Fact or Myth: Does Getting More Sleep Help You Lose Weight?

This is a fact.

Wouldn’t it be fantastic to lose weight while you sleep? It sounds like a “miracle cure” spiel that couldn’t possibly work…right? Wrong.

The connection between sleep and weight loss is now a scientific fact.

How long you sleep – and the quality of your sleep – triggers hormonal changes in your levels of leptin (determines fullness) and ghrelin (determines hunger) that directly impact your appetite and metabolism.

Michael Breus, PhD of the Atlanta School of Sleep Medicine, and director of The Sleep Disorders Centers of Southeastern Lung Care in Atlanta, explains, “When you don’t get enough sleep, it drives leptin levels down, which means you don’t feel as satisfied after you eat. Lack of sleep also causes ghrelin levels to rise, which means your appetite is stimulated, so you want more food.”

The hormonal surge of ghrelin translates to overeating and weight gain.

Obesity is an epidemic in the United States and experts estimate that 68% of the adult population is overweight. sleep and weight loss

Doctors also have established that obesity is a primary building block of many diseases, such as diabetes, heart disease and high cholesterol.

Now they realize that the relationship between the calories you consume and the sleep you get determines how efficiently your body uses calories for energy.

A Shorter Sleep Cycle Increases Obesity

If you are genetically predisposed to obesity, not getting enough sleep can trigger weight gain. “The heritability of body weight decreased as sleep duration increased,” said Dr. Nathaniel Watson, associate professor of neurology at the University of Washington and co-director of the UW Medicine Sleep Center.

“There appears to be something about short sleep that creates a permissive environment for expression of obesity-related genes. Studies have shown short sleep is associated with obesity. Our work takes this a step further, showing that short sleep facilitates expression of obesity-related genes.”

More than 1,000 sets of twins were studied and the results showed that fewer than seven hours of sleep increased Body Mass Index (BMI).

Getting deep, rejuvenating sleep isn’t the only answer to balancing leptin and ghrelin levels: environment, regular exercise, stress – both physical and personal — and genetics probably play a role.

“I think we are likely to find that bad sleep matters but that it’s likely to be bad sleep plus some other problems,” says Breus. “One thing I have seen is that once a person is not as tired, they don’t need to rely on sweet foods and high carbohydrate snacks to keep them awake – and that automatically translates into eating fewer calories.”
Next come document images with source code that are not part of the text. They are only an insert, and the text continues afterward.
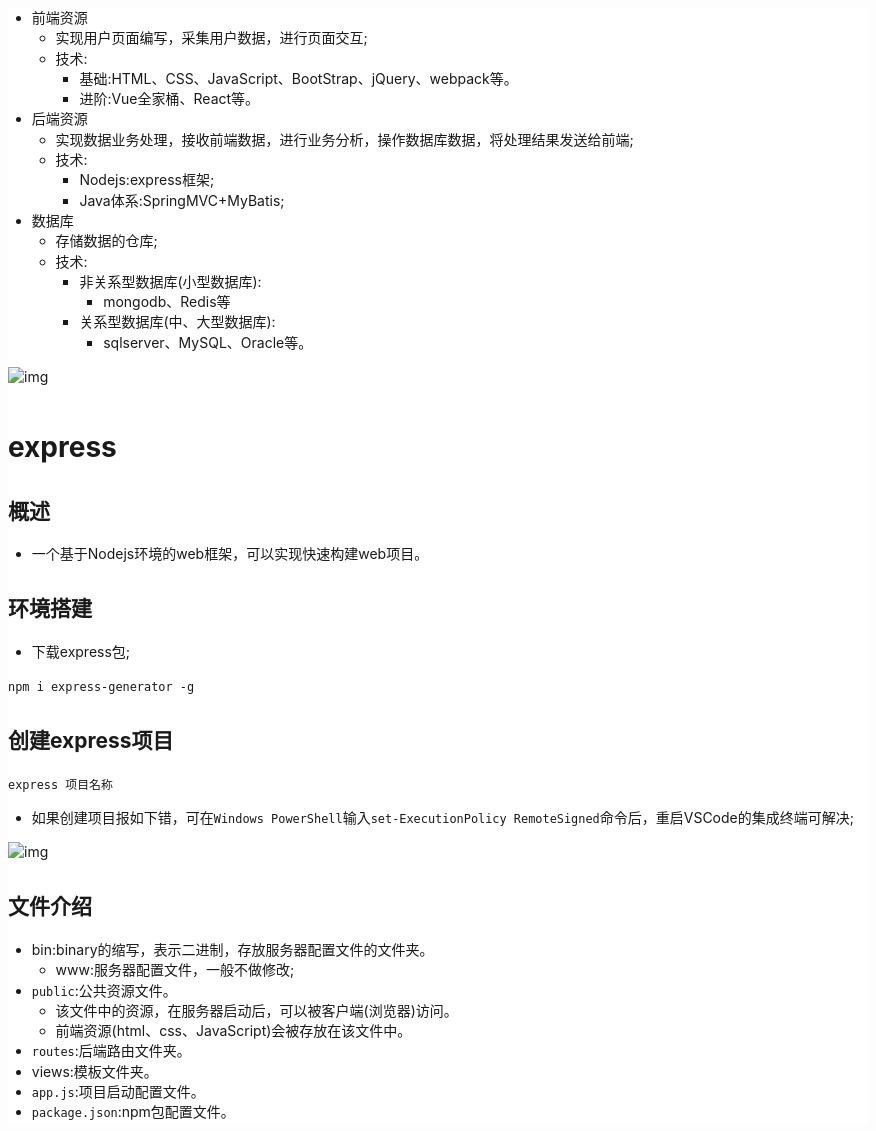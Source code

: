 - 前端资源
  - 实现用户页面编写，采集用户数据，进行页面交互;
  - 技术:
    - 基础:HTML、CSS、JavaScript、BootStrap、jQuery、webpack等。
    - 进阶:Vue全家桶、React等。
- 后端资源
  - 实现数据业务处理，接收前端数据，进行业务分析，操作数据库数据，将处理结果发送给前端;
  - 技术:
    - Nodejs:express框架;
    - Java体系:SpringMVC+MyBatis;
- 数据库
  - 存储数据的仓库;
  - 技术:
    - 非关系型数据库(小型数据库):
      - mongodb、Redis等
    - 关系型数据库(中、大型数据库):
      - sqlserver、MySQL、Oracle等。

![img](https://woniuimage.oss-cn-hangzhou.aliyuncs.com/woniunote//ff9c21d2a874498e8f0bcbf589152ba1.png)

# express

## 概述

- 一个基于Nodejs环境的web框架，可以实现快速构建web项目。

## 环境搭建

- 下载express包;

```
npm i express-generator -g
```

## 创建express项目

```
express 项目名称
```

- 如果创建项目报如下错，可在`Windows PowerShell`输入`set-ExecutionPolicy RemoteSigned`命令后，重启VSCode的集成终端可解决;

![img](C:\StudyRecords\08NodeJS\notes\NodeJS.assets\25fc26f636d4474f9eb1048c2c312554.png)

## 文件介绍

- bin:binary的缩写，表示二进制，存放服务器配置文件的文件夹。
  - www:服务器配置文件，一般不做修改;
- `public`:公共资源文件。
  - 该文件中的资源，在服务器启动后，可以被客户端(浏览器)访问。
  - 前端资源(html、css、JavaScript)会被存放在该文件中。
- `routes`:后端路由文件夹。
- views:模板文件夹。
- `app.js`:项目启动配置文件。
- `package.json`:npm包配置文件。
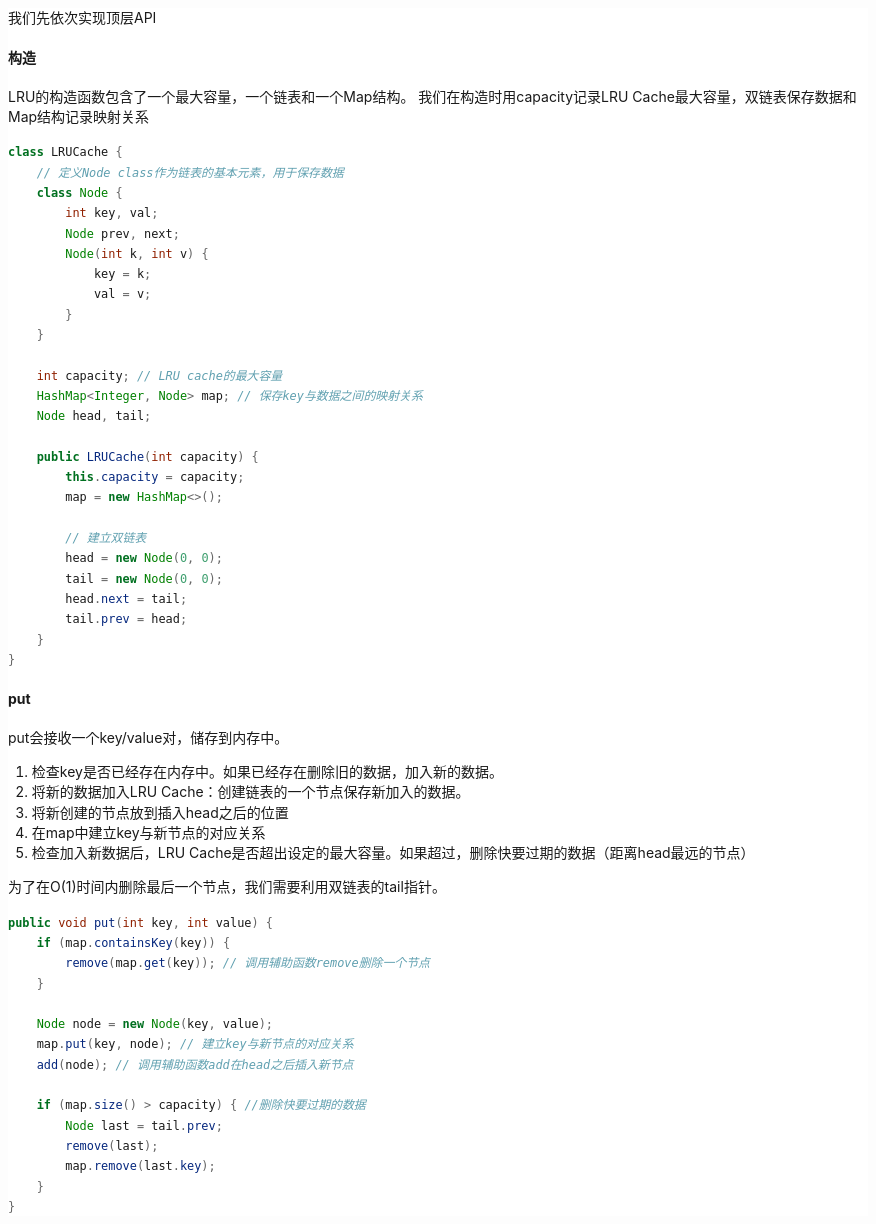 我们先依次实现顶层API

#### 构造

LRU的构造函数包含了一个最大容量，一个链表和一个Map结构。
我们在构造时用capacity记录LRU Cache最大容量，双链表保存数据和Map结构记录映射关系

```java
class LRUCache {
    // 定义Node class作为链表的基本元素，用于保存数据
    class Node {
        int key, val;
        Node prev, next;
        Node(int k, int v) {
            key = k;
            val = v;
        }
    }
    
    int capacity; // LRU cache的最大容量
    HashMap<Integer, Node> map; // 保存key与数据之间的映射关系
    Node head, tail; 
    
    public LRUCache(int capacity) {
        this.capacity = capacity;
        map = new HashMap<>();
        
        // 建立双链表
        head = new Node(0, 0);
        tail = new Node(0, 0);
        head.next = tail;
        tail.prev = head;
    }
}
```

#### put

put会接收一个key/value对，储存到内存中。
1. 检查key是否已经存在内存中。如果已经存在删除旧的数据，加入新的数据。
2. 将新的数据加入LRU Cache：创建链表的一个节点保存新加入的数据。
3. 将新创建的节点放到插入head之后的位置
4. 在map中建立key与新节点的对应关系
5. 检查加入新数据后，LRU Cache是否超出设定的最大容量。如果超过，删除快要过期的数据（距离head最远的节点）

为了在O(1)时间内删除最后一个节点，我们需要利用双链表的tail指针。

```java
public void put(int key, int value) {
    if (map.containsKey(key)) {
        remove(map.get(key)); // 调用辅助函数remove删除一个节点
    }

    Node node = new Node(key, value);
    map.put(key, node); // 建立key与新节点的对应关系
    add(node); // 调用辅助函数add在head之后插入新节点

    if (map.size() > capacity) { //删除快要过期的数据
        Node last = tail.prev;
        remove(last);
        map.remove(last.key);
    }
}
```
Improve the Quality of Your Sleep Habits:

  • Figure out the best sleep schedule for your body. Turn off your alarm clock and try going to sleep and waking up naturally over a long weekend. This should tell you when your body most wants and needs to sleep. Once you know your “optimum sleep time,” make it a habit to stick to it.
  • Good nutrition and regular exercise – in combination with better sleeping habits – have proven to be more effective than diet and exercise alone. Also, exercise releases a feeling of euphoria, which in turn relieves stress. Avoid exercising within a couple of hours of bedtime.
  • Avoid alcohol, caffeine and tobacco, which interfere with stable sleep patterns.
  • If you have sleep apnea, consult your doctor. Those who suffer from this sleeping disorder tend to not be rested no matter how many hours of sleep they get. Snoring is often an indicator of this condition, which is more common in males than females.
  • Limit high-sugar, high-fat foods before bed but don’t go to bed hungry. A healthy protein-based snack allows your brain to relax and regulates your blood sugar levels during the night.
  • If you can’t fall asleep, don’t force yourself. Make sure your bedroom is dark enough, at a comfortable temperature, and peaceful. If environment isn’t the problem, consider doing something relaxing that you enjoy (like reading a book) until you simply can’t keep your eyes open.

The bottom line: you can’t deprive your body of sleep without paying the price. It may be years before doctors routinely treat obesity and diabetes with sleep therapy so consider making changes in your sleep habits now. You’ll be ahead of the game.

Helping your body lose weight while you sleep? Now that is a sweet dream!